Ruari Paterson-Achenbach is a composer, artist, curator, performer and researcher from South-East London. In their work they want to provide sonic performative experiences which challenge assumptions about music and sound from a celebratory queer perspective. They want to invite discussion, exploring and amplifying voices which have been silenced and excluded in an act of sonic resistance through noise. 

As a composer Ruari has worked with a variety of ensembles, visual artists and writers, including the Juice Vocal Ensemble, Birmingham Contemporary Music Group, The Hermes Experiment, Kathryn Williams, Billie Collins, Naomi Woo, Jesus College Chapel Choir, James Varney and No Dice Collective. Ruari’s work is consistently interdisciplinary in concept and implementation. They frequently collaborate with makers of Fine Art, Film and Theatre, with their own creative practice incorporating experimental performance, painting, filmmaking, physicality and sonic collage. Improvisation, workshopping and non-traditional forms of creation are at the core of their creative practice.

Ruari is currently a ‘New Creative’ for the Institute of Contemporary Arts, London, NTS Radio and BBC. Through the New Creatives project they produced the sound piece ‘The Lesbian Families Sound Archive’ (co-commissioned by the ICA, BBC and NTS, with mentorship from Rory Bowens). The piece uses sound material from interviews, field recordings, home videos and original composition, preserving often neglected and forgotten sonic elements of queer lived experience taken from encounters with my own lesbian parents and other London-based lesbian families from our familial social circle. It is currently broadcast through BBC Sounds. 

Ruari’s creative work is inherently linked to their practice as a researcher and activist. Their interests include anticolonial praxis, queer utopian discourse and sound studies. Their piece ‘An ‘almost-manifesto’- Recollection, Utopianism, Lesbian Families and Sonic Archival Practice’ was presented at the April 2020 eavesdropping symposium ‘creative activism: radical responses within new music’. They recently sat on the panel ‘Decolonising pedagogies: dismantling and disrupting music education practices’ at the ‘Decolonising the Musical University’ conference organised through Edinburgh University. Their undergraduate degree was in Music at the University of Cambridge, Girton College, where they received an Outstanding Student Contribution to Education Award for Inclusive Practice. Ruari will soon be participating in the MA Gender, Media & Culture at Goldsmiths, University of London.

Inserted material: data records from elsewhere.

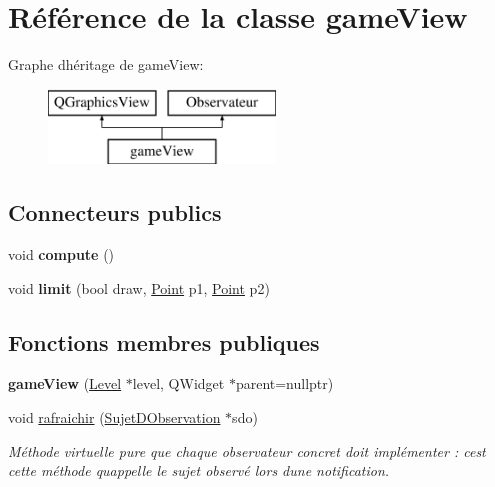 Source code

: \hypertarget{classgame_view}{}\section{Référence de la classe game\+View}
\label{classgame_view}
Graphe d\textquotesingle{}héritage de game\+View\+:\begin{figure}[H]
\begin{center}
\leavevmode
\includegraphics[height=2.000000cm]{classgame_view}
\end{center}
\end{figure}
\subsection*{Connecteurs publics}
\begin{DoxyCompactItemize}
\item 
\mbox{\label{classgame_view_a5d79ea7172d23e36def6215432707af4}} 
void {\bfseries compute} ()
\item 
\mbox{\label{classgame_view_a5ceb8f9cf61ad82c15b015be37772d73}} 
void {\bfseries limit} (bool draw, \mbox{\hyperlink{class_point}{Point}} p1, \mbox{\hyperlink{class_point}{Point}} p2)
\end{DoxyCompactItemize}
\subsection*{Fonctions membres publiques}
\begin{DoxyCompactItemize}
\item 
\mbox{\label{classgame_view_a0725f9e3dda1a1f2bab5e2aa066ad797}} 
{\bfseries game\+View} (\mbox{\hyperlink{class_level}{Level}} $\ast$level, Q\+Widget $\ast$parent=nullptr)
\item 
void \mbox{\hyperlink{classgame_view_a027b8c569f2861ac7633e859eadfae59}{rafraichir}} (\mbox{\hyperlink{class_sujet_d_observation}{Sujet\+D\+Observation}} $\ast$sdo)
\begin{DoxyCompactList}\small\item\em Méthode virtuelle pure que chaque observateur concret doit implémenter \+: c\textquotesingle{}est cette méthode qu\textquotesingle{}appelle le sujet observé lors d\textquotesingle{}une notification. \end{DoxyCompactList}\end{DoxyCompactItemize}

Ruari is 1/2 of creative collective the mermaid café with Joanna Ward. The mermaid café thinks towards, and imagines the potential of, a contemporary compositional / curatorial / performative artistic practice which is radical, feminist, queer, antiracist, decolonial and resistive in concept and practice -- explicitly and directly political in its aims. 

Ruari is also a vocalist, drummer and DJ / Sound Collagist, specialising in contemporary experimental vocal repertoire and the interpretation of graphic and text scores. Performance highlights include the curation and performance of a vocal recital / performance art piece around queering vocal practice which included works by LGBTQ+ composers in styles ranging from Cabaret to contemporary classical music; a free improvisation performance responding to Barbara Hepworth’s ‘Divided Circle’ exhibition at the Heong Gallery (with the mermaid café); performing with An Assembly led by Jack Sheen at London Contemporary Music Festival 2019; a set at the February 2020 ‘Tate Late’ held in Tate Modern, London, in conjunction with Steve McQueen’s ‘Year 3’ project, which combined experimental sound collagism and theatre.